Read more in the full article here.

Related article:
Tim Cook described as ‘riveting,’ a ‘machine’ in new book ‘Haunted Empire, Apple After Steve Jobs’ – March 1, 2014

20 Comments

    1. I’d rather have a dick in charge of Apple than a Mr. Potato Head that sends me to sleep every time he speaks. Steve created sparks and from those sparks flew originality and creative innovation. He also had taste, something that Cook is obviously missing. Taste and elegance, something that cannot be found in Cook’s DNA, no matter how hard you search.

      1. You’re right Jo. Excellent logic. I suppose by the same logic Hitler wasn’t a scumbag because he never personally tattooed your arm and gassed your friends? I pretty clearly state that I miss knowing he was in charge. He was brilliant beyond compare. That said, he beaned people in the forehead with pens when they said things he didn’t like and called others pieces of shit. That counts as dick-behavior in my book.
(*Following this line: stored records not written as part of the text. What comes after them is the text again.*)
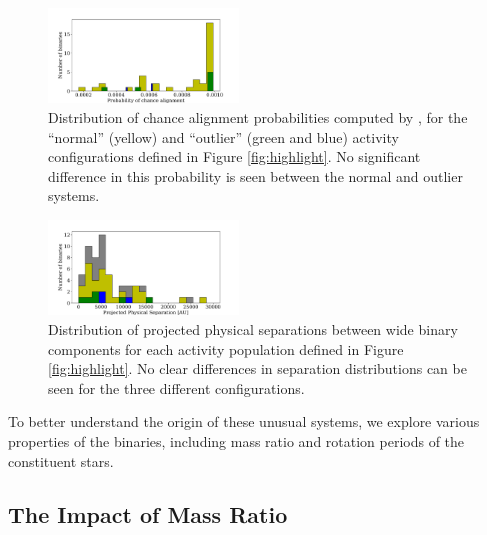 \documentclass[preprint2]{aastex61}
\begin{document}
\begin{figure}[!ht]
\centering
\includegraphics[width=0.45\textwidth]{probhist}
\caption{Distribution of chance alignment probabilities computed by \citet{janes2017}, for the ``normal'' (yellow) and ``outlier'' (green and blue) activity configurations defined in Figure \ref{fig:highlight}. No significant difference in this probability is seen between the normal and outlier systems.
}
\label{fig:janesprob}
\end{figure}

\begin{figure}[!t]
\centering
\includegraphics[width=0.45\textwidth]{sephist}
\caption{Distribution of projected physical separations between wide binary components for each activity population defined in Figure \ref{fig:highlight}. No clear differences in separation distributions can be seen for the three different configurations. 
}
\label{fig:sepdist}
\end{figure}

To better understand the origin of these unusual systems, we explore various properties of the binaries, including mass ratio and rotation periods of the constituent stars.

\subsection{The Impact of Mass Ratio}
\end{document}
        1. Um, I’d like to apologize for that last post. It’s never cool to casually reference the holocaust. If I could delete it I would. Please accept my apologies.
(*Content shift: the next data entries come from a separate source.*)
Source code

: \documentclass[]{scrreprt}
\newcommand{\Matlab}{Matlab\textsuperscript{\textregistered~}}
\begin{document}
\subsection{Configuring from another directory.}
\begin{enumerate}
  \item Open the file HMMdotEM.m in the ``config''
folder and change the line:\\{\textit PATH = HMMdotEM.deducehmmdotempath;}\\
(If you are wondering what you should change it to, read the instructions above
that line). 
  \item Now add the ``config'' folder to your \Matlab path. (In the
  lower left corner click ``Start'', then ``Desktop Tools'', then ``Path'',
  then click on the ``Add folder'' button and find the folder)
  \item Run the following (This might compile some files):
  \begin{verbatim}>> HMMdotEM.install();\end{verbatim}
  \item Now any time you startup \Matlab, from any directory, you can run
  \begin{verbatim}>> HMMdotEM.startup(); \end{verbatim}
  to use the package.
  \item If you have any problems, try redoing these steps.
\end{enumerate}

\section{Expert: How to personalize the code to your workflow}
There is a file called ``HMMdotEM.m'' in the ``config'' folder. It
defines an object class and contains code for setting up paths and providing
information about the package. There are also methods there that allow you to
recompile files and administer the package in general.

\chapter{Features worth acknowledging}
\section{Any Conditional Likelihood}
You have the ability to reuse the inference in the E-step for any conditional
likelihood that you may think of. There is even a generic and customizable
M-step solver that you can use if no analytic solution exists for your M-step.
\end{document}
          1. … may well be true, it just does not apply in this case. Jobs was not compared to Hitler. @Higo called Jobs a dick – while calling him brilliant. From what I’ve heard, that’s the case. @Higo then referred to Hitler to counter what @Jo said.
            Me? I think Cook is doing a pretty good job. It can be rough following iconic greatness and Cook pales beside the memory of Jobs. Anyone surprised?
            @Derek? Let’s try reading what we are replying to – first.

            1. The problem with “Dick” argument is that Jobs was “dick” to those to whom he was “dick”, and he was not dick to those to whom he was not “dick”.
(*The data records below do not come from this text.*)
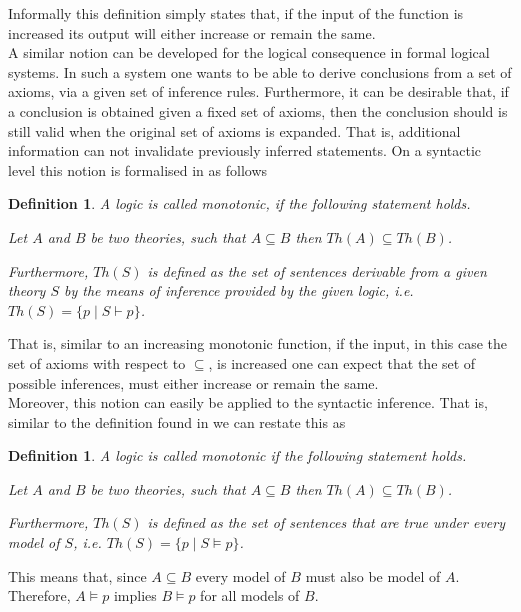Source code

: \documentclass{article}
\newtheorem{mydef}[thm]{Definition}
\begin{document}
Informally this definition simply states that, if the input of the function is increased its output will either increase or remain the same. \\
A similar notion can be developed for the logical consequence in formal logical systems.
In such a system one wants to be able to derive conclusions from a set of axioms, via a given set of inference rules. Furthermore, it can be desirable that,
if a conclusion is obtained given a fixed set of axioms, then the conclusion should is still valid when the original set of axioms is expanded. That is, additional information can not invalidate previously inferred statements\cite{mcdermott1980non, BOCHMAN2007557}.
On a syntactic level this notion is formalised in \cite{mcdermott1980non} as follows

\begin{mydef}
    A logic is called monotonic, if the following statement holds.
    \begin{center}
        Let $A$ and $B$ be two theories, such that $A \subseteq B$
        then $Th(A) \subseteq Th(B)$.
    \end{center}
    Furthermore, $Th(S)$ is defined as the set of sentences
    derivable from a given theory $S$ by the means of inference provided by the given logic, i.e.
    $Th(S)=\{p \mid S \vdash p \}$.
\end{mydef}


That is, similar to an increasing monotonic function, if the input, in this case the set of axioms with respect to $\subseteq$, is increased one can expect that the set of possible inferences, must either increase or remain the same. \\

Moreover, this notion can easily be applied to the syntactic inference. That is, similar to the definition found in \cite{mccarthy1981circumscription} we can restate this as 

\begin{mydef}
    A logic is called monotonic if the following statement holds.
    \begin{center}
        Let $A$ and $B$ be two theories, such that $A \subseteq B$
        then $Th(A) \subseteq Th(B)$.
    \end{center}
    Furthermore, $Th(S)$ is defined as the set of sentences
    that are true under every model of $S$, i.e. $Th(S)=\{p \mid S \models p \}$.
\end{mydef}

This means that, since $A \subseteq B$ every model of $B$ must also be  model of $A$. Therefore, $A \models p$ implies $B \models p$ for all models of $B$.\\
\linebreak
\end{document}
              The point is that in reality Jobs was never “dick” to most of people, but you mostly hear stories from the vocal minority due to sensationalism.

  1. As I’ve said here several times, you cannot overlook the influence, vision, and importance of both Eddy Cue and Phil Schiller at Apple, both during Steve Jobs tenure and since.

  2. The way it looks to me, it took Steve Jobs to pull Apple together and point it in the right direction. And he had enough time to make it stick.
    Apple knows what it does and where it is going.
    The people at Apple are being channeled in that direction.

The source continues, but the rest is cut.